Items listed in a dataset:
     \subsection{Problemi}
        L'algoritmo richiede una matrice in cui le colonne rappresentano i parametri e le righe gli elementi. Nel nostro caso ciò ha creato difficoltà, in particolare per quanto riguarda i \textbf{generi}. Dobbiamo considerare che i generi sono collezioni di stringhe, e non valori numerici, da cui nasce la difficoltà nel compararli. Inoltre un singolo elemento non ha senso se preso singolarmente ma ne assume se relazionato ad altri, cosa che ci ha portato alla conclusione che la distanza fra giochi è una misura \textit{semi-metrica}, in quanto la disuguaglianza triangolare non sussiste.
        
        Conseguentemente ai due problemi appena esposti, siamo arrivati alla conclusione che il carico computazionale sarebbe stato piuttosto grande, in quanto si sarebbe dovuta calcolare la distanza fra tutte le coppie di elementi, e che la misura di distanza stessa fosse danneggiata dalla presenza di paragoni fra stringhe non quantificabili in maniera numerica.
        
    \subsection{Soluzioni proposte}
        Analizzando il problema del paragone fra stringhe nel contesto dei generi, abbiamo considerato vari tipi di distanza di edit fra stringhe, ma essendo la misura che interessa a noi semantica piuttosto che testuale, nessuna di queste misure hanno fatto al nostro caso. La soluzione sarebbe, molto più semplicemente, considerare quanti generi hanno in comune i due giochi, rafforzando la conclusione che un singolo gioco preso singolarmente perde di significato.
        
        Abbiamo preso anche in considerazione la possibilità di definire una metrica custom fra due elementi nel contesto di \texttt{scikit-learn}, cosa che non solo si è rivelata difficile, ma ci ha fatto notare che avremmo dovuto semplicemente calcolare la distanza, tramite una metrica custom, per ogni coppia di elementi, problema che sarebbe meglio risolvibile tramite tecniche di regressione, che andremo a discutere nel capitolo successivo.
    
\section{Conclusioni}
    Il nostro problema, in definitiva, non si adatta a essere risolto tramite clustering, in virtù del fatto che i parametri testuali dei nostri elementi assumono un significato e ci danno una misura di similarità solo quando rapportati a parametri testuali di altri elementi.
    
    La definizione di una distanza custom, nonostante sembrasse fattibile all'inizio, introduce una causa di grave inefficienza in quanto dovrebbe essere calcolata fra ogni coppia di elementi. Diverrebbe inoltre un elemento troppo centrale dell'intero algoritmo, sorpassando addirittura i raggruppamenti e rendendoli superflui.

==

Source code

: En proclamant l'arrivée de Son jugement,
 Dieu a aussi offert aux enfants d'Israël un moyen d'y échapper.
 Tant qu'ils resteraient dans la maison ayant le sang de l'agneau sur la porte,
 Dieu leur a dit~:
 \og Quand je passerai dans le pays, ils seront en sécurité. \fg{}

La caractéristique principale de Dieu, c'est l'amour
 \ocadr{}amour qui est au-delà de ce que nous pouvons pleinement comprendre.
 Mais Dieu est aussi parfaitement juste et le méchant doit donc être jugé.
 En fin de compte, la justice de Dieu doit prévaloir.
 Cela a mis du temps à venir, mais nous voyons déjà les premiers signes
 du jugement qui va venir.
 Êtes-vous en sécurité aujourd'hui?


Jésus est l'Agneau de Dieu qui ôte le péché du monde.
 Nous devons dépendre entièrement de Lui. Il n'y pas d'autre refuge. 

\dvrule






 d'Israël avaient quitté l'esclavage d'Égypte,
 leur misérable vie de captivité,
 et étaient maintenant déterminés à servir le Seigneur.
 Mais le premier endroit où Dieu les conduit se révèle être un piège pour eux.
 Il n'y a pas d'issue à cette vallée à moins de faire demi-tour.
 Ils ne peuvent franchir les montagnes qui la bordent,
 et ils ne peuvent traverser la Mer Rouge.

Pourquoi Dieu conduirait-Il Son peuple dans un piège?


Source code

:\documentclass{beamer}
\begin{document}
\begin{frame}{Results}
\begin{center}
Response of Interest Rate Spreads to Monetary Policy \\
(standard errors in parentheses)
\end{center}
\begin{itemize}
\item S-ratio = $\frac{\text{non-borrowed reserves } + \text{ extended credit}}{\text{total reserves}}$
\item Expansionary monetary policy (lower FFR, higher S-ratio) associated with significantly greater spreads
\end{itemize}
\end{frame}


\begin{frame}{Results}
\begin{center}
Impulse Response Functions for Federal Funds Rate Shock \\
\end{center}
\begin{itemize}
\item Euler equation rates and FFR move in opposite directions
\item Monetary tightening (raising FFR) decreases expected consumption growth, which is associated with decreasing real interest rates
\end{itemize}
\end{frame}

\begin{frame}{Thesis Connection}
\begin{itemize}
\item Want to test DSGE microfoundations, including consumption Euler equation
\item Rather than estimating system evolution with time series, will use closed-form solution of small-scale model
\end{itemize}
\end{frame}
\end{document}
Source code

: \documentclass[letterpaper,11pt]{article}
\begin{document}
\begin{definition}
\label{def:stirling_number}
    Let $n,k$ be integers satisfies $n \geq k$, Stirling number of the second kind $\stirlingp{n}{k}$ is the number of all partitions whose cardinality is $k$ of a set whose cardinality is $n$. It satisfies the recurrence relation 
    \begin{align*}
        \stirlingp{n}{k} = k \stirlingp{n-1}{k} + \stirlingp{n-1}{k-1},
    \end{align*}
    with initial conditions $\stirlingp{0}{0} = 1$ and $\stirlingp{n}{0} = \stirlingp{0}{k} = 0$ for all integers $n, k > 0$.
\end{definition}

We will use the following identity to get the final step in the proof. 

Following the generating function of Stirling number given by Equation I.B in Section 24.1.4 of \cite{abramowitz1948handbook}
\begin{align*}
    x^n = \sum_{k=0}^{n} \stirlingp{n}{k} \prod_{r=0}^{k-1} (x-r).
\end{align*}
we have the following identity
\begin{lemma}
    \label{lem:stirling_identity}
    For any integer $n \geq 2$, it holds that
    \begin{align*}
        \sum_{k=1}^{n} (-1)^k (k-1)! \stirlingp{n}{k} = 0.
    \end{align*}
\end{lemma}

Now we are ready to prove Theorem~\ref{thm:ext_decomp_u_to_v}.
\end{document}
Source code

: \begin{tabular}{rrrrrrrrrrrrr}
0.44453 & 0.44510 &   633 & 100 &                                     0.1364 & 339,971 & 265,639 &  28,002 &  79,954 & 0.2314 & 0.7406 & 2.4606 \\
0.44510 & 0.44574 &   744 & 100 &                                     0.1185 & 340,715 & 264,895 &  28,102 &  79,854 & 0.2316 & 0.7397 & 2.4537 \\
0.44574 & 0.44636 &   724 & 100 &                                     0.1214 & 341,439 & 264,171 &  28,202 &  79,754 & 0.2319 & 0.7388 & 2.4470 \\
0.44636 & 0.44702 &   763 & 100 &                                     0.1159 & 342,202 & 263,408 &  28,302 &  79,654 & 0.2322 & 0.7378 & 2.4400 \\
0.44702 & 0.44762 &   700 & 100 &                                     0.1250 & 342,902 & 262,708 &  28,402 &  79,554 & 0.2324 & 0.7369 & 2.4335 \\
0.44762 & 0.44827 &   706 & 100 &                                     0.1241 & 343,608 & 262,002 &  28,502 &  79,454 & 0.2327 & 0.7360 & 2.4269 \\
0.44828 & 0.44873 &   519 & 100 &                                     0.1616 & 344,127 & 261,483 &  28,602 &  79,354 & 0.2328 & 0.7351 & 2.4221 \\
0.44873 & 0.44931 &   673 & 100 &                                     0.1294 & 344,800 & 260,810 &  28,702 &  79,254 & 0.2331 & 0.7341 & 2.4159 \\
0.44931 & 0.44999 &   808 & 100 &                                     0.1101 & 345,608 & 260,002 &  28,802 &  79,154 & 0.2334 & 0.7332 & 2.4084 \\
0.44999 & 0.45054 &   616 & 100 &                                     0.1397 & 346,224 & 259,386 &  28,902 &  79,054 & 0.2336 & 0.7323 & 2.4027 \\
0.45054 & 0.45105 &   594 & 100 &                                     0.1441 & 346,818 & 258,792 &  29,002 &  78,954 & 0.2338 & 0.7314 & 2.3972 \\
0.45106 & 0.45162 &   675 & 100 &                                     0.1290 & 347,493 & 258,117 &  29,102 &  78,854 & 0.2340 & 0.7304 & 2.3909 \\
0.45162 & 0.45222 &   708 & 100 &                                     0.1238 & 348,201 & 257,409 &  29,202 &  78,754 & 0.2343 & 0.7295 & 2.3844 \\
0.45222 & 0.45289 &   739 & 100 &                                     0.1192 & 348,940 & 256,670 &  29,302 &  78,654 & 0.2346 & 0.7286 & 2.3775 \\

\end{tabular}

**About this exercise**. Using the entries above, return each line in which the word "cosa" occurs.

**Result of the exercise**.
        L'algoritmo richiede una matrice in cui le colonne rappresentano i parametri e le righe gli elementi. Nel nostro caso ciò ha creato difficoltà, in particolare per quanto riguarda i \textbf{generi}. Dobbiamo considerare che i generi sono collezioni di stringhe, e non valori numerici, da cui nasce la difficoltà nel compararli. Inoltre un singolo elemento non ha senso se preso singolarmente ma ne assume se relazionato ad altri, cosa che ci ha portato alla conclusione che la distanza fra giochi è una misura \textit{semi-metrica}, in quanto la disuguaglianza triangolare non sussiste.
        Abbiamo preso anche in considerazione la possibilità di definire una metrica custom fra due elementi nel contesto di \texttt{scikit-learn}, cosa che non solo si è rivelata difficile, ma ci ha fatto notare che avremmo dovuto semplicemente calcolare la distanza, tramite una metrica custom, per ogni coppia di elementi, problema che sarebbe meglio risolvibile tramite tecniche di regressione, che andremo a discutere nel capitolo successivo.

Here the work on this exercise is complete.